Exercise details:
Determine how many lines in the records hold the word "only". Return the number alone.

(Extracted records)

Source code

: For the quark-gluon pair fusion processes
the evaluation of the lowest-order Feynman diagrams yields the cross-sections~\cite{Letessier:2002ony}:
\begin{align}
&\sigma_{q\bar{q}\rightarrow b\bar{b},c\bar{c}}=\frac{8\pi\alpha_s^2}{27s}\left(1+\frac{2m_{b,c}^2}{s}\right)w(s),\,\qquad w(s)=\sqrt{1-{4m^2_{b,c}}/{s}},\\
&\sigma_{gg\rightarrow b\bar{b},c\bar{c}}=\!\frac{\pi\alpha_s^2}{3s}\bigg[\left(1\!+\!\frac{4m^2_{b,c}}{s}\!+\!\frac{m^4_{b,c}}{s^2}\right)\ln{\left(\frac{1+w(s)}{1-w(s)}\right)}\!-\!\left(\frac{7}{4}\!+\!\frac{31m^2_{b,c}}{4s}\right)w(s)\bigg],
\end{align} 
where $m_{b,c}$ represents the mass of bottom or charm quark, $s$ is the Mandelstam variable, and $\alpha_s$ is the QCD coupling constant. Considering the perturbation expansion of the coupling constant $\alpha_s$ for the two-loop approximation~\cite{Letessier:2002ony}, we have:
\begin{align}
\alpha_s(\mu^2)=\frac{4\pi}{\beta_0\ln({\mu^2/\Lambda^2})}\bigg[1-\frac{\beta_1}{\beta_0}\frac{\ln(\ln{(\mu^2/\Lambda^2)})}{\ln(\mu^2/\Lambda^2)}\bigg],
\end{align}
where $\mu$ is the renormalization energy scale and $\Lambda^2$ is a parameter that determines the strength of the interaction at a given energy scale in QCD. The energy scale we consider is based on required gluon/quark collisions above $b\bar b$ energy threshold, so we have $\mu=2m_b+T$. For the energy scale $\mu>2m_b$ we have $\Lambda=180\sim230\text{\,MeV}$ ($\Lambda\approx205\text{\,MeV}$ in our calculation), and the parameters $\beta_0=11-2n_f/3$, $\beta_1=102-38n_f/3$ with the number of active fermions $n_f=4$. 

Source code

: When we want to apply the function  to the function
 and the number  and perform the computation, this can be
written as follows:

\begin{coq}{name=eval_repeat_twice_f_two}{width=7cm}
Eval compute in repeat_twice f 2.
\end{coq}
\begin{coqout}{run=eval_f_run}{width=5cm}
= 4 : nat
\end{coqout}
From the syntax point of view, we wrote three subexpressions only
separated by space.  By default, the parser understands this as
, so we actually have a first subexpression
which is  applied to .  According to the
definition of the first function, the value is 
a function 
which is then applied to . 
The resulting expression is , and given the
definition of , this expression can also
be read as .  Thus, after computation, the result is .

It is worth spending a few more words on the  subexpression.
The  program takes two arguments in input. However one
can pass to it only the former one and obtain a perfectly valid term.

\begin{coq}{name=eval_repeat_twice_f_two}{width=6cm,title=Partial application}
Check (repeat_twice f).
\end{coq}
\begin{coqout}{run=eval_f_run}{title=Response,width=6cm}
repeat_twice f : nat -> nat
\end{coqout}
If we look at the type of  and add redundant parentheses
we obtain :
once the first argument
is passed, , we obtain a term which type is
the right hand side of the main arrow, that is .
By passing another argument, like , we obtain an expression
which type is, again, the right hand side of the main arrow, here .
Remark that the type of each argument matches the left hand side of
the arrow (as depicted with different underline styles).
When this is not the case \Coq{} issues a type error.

(End Extracted records)

Task output:
2